Source Weight $w_{\text{src}}$ Notes
RT-qPCR 1.0 Highest reliability
Proteomics iBAQ 0.85 Protein-level evidence
RNA-seq 0.70 Transcript-level evidence

4.2 Per-Gene Score

$$\mathcal{E}(g) = \text{sign}(\Delta) \cdot \min!\left(\frac{|\text{LFC}(g)|}{\text{LFC}_{\text{cap}}}, 1\right) \cdot w_{\text{src}}(g)$$

where $\text{LFC}_{\text{cap}} = 2.0$ and $\text{sign}(\Delta) \in {+1, -1}$ reflects whether the observed direction matches the expected direction for the route (up for substrate consumption enzymes, down for competing branches).

4.3 Route C3 Score

$$C_3 = \frac{1}{|G_{\text{route}}|} \sum_{g \in G_{\text{route}}} \mathcal{E}(g)$$

For multi-timepoint proteomics:

$$C_3 = 0.5 \cdot C_{3,8h} + 0.3 \cdot C_{3,24h} + 0.2 \cdot C_{3,\text{temporal}}$$


5. NMR Dynamics Scoring (C_dyn)

When NMR timeseries are available for both substrate and product:

$$C_{\text{dyn}} = 0.5 \cdot R^2_{\text{sub}}(t) + 0.5 \cdot r_{\text{Pearson}}(\text{SA}(t))$$

where $R^2_{\text{sub}}$ is the coefficient of determination for bridge-predicted vs NMR-measured substrate decay, and $r_{\text{Pearson}}$ is the Pearson correlation for the product appearance curve.


6. References

  1. Ullah M, Schmidt H, Cho K-H, Bhatt DL, Bhatt DL. (2006). Towards a systems-level understanding of Staphylococcus aureus biofilm formation. IEE Proc.-Syst. Biol. 153(6):425–432. https://doi.org/10.1049/ip-syb:20050024

  2. Heirendt L, et al. (2019). Creation and analysis of biochemical constraint-based models using the COBRA Toolbox v.3.0. Nat. Protoc. 14:639–702.

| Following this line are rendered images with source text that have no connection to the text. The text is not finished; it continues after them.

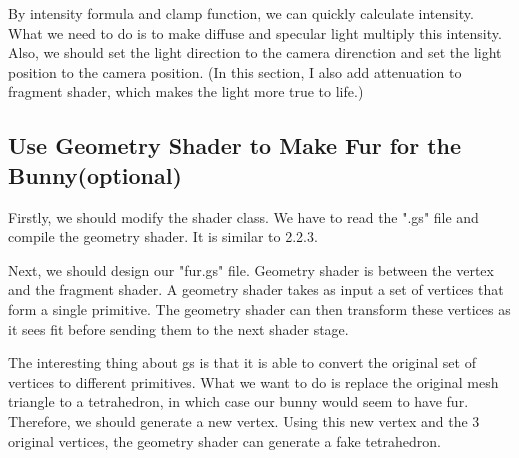 \documentclass[acmtog]{acmart}
\begin{document}
By intensity formula and clamp function, we can quickly calculate intensity. What we need to do is to make diffuse and specular light multiply this intensity.
Also, we should set the light direction to the camera direnction and set the light position to the camera position.
(In this section, I also add attenuation to fragment shader, which makes the light more true to life.)
\subsection{Use Geometry Shader to Make Fur for the Bunny(optional)}
\quad
Firstly, we should modify the shader class. We have to read the ".gs" file and compile the geometry shader. It is similar to 2.2.3. 

Next, we should design our "fur.gs" file. 
Geometry shader is between the vertex and the fragment shader.
A geometry shader takes as input a set of vertices that form a single primitive. The geometry shader can then transform these vertices as it sees fit before sending them to the next shader stage. 

The interesting thing about gs is that it is able to convert the original set of vertices to different primitives.
What we want to do is replace the original mesh triangle to a tetrahedron, in which case our bunny would seem to have fur.
Therefore, we should generate a new vertex. Using this new vertex and the 3 original vertices, the geometry shader can generate a fake tetrahedron.
\end{document}
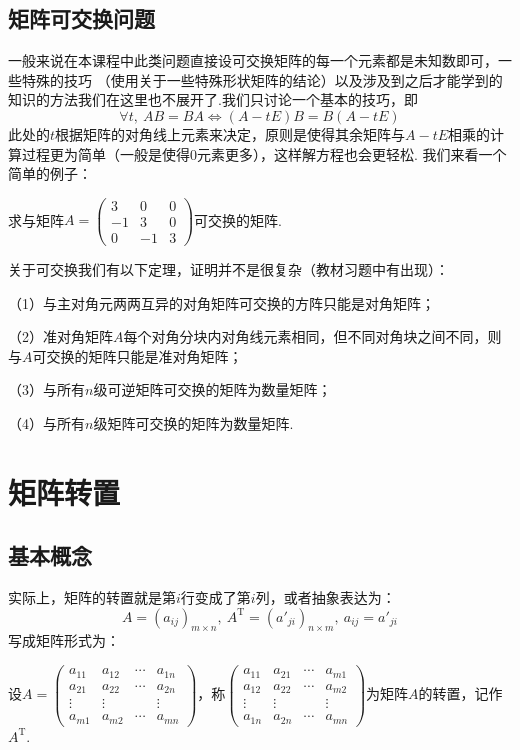 \subsection{矩阵可交换问题}
一般来说在本课程中此类问题直接设可交换矩阵的每一个元素都是未知数即可，一些特殊的技巧
（使用关于一些特殊形状矩阵的结论）以及涉及到之后才能学到的知识的方法我们在这里也不展开了.我们只讨论一个基本的技巧，即
$$\forall t,\ AB=BA \iff (A-tE)B=B(A-tE)$$
此处的$t$根据矩阵的对角线上元素来决定，原则是使得其余矩阵与$A-tE$相乘的计算过程更为简单（一般是使得0元素更多），这样解方程也会更轻松.
我们来看一个简单的例子：
\begin{example}
	求与矩阵$A=\begin{pmatrix}
		3 & 0 & 0 \\ -1 & 3 & 0 \\ 0 & -1 & 3
	\end{pmatrix}$可交换的矩阵.
\end{example}

关于可交换我们有以下定理，证明并不是很复杂（教材习题中有出现）：
\begin{theorem}
	\textup{（1）}与主对角元两两互异的对角矩阵可交换的方阵只能是对角矩阵；

	\textup{（2）}准对角矩阵$A$每个对角分块内对角线元素相同，但不同对角块之间不同，则与$A$可交换的矩阵只能是准对角矩阵；
	
	\textup{（3）}与所有$n$级可逆矩阵可交换的矩阵为数量矩阵；
	
	\textup{（4）}与所有$n$级矩阵可交换的矩阵为数量矩阵.
\end{theorem}

\section{矩阵转置}
\subsection{基本概念}
实际上，矩阵的转置就是第$i$行变成了第$i$列，或者抽象表达为：
$$A=(a_{ij})_{m \times n},\ A^\mathrm{T}=(a'_{ji})_{n \times m},\ a_{ij}=a'_{ji}$$
写成矩阵形式为：
\begin{definition}
	设$A=\begin{pmatrix}
		a_{11} & a_{12} & \cdots & a_{1n} \\
		a_{21} & a_{22} & \cdots & a_{2n} \\
		\vdots & \vdots &       & \vdots \\
		a_{m1} & a_{m2} & \cdots & a_{mn}
	\end{pmatrix}$，称$\begin{pmatrix}
		a_{11} & a_{21} & \cdots & a_{m1} \\
		a_{12} & a_{22} & \cdots & a_{m2} \\
		\vdots & \vdots &       & \vdots \\
		a_{1n} & a_{2n} & \cdots & a_{mn}
	\end{pmatrix}$为矩阵$A$的转置，记作$A^\mathrm{T}$.
\end{definition}

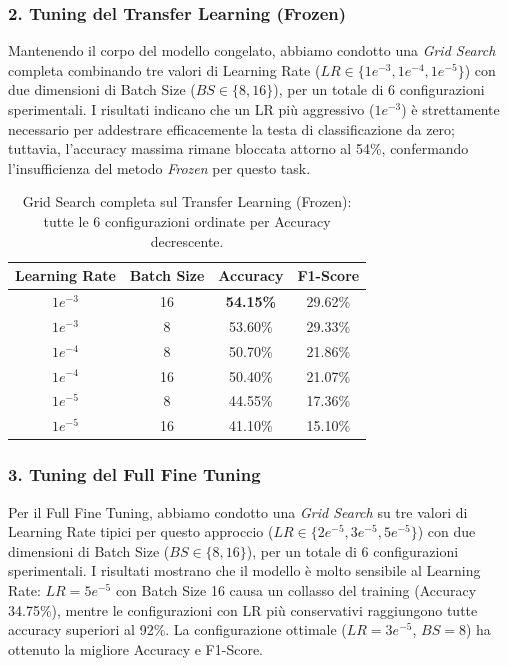 \documentclass[a4paper,12pt]{article}
\begin{document}
\subsubsection{2. Tuning del Transfer Learning (Frozen)}
Mantenendo il corpo del modello congelato, abbiamo condotto una \textit{Grid Search} completa combinando tre valori di Learning Rate ($LR \in \{1e^{-3}, 1e^{-4}, 1e^{-5}\}$) con due dimensioni di Batch Size ($BS \in \{8, 16\}$), per un totale di 6 configurazioni sperimentali.
I risultati indicano che un LR più aggressivo ($1e^{-3}$) è strettamente necessario per addestrare efficacemente la testa di classificazione da zero; tuttavia, l'accuracy massima rimane bloccata attorno al 54\%, confermando l'insufficienza del metodo \textit{Frozen} per questo task.

\begin{table}[H]
    \centering
    \begin{tabular}{|c|c|c|c|}
        \hline
        \textbf{Learning Rate} & \textbf{Batch Size} & \textbf{Accuracy} & \textbf{F1-Score} \\
        \hline
        $1e^{-3}$              & 16                  & \textbf{54.15\%}  & 29.62\%           \\
        $1e^{-3}$              & 8                   & 53.60\%           & 29.33\%           \\
        $1e^{-4}$              & 8                   & 50.70\%           & 21.86\%           \\
        $1e^{-4}$              & 16                  & 50.40\%           & 21.07\%           \\
        $1e^{-5}$              & 8                   & 44.55\%           & 17.36\%           \\
        $1e^{-5}$              & 16                  & 41.10\%           & 15.10\%           \\
        \hline
    \end{tabular}
    \caption{Grid Search completa sul Transfer Learning (Frozen): tutte le 6 configurazioni ordinate per Accuracy decrescente.}
\end{table}

\subsubsection{3. Tuning del Full Fine Tuning}
Per il Full Fine Tuning, abbiamo condotto una \textit{Grid Search} su tre valori di Learning Rate tipici per questo approccio
($LR \in \{2e^{-5}, 3e^{-5}, 5e^{-5}\}$) con due dimensioni di Batch Size ($BS \in \{8, 16\}$), per un totale di 6 configurazioni sperimentali.
I risultati mostrano che il modello è molto sensibile al Learning Rate: $LR = 5e^{-5}$ con Batch Size 16 causa un collasso del training
(Accuracy 34.75\%), mentre le configurazioni con LR più conservativi raggiungono tutte accuracy superiori al 92\%. La configurazione
ottimale ($LR = 3e^{-5}$, $BS = 8$) ha ottenuto la migliore Accuracy e F1-Score.
\end{document}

  3. Lewis NE, Hixson KK, Conrad TM, Lerman JA, Charusanti P, Polpitiya AD, Adkins JN, Schramm G, Purvine SO, Lopez-Ferrer D, Weitz KK, Elfenbein R, Conrad RS, Saunders CR, Palsson BØ. (2010). Omic data from evolved E. coli are consistent with computed optimal growth from genome-scale models. Mol. Syst. Biol. 6:390.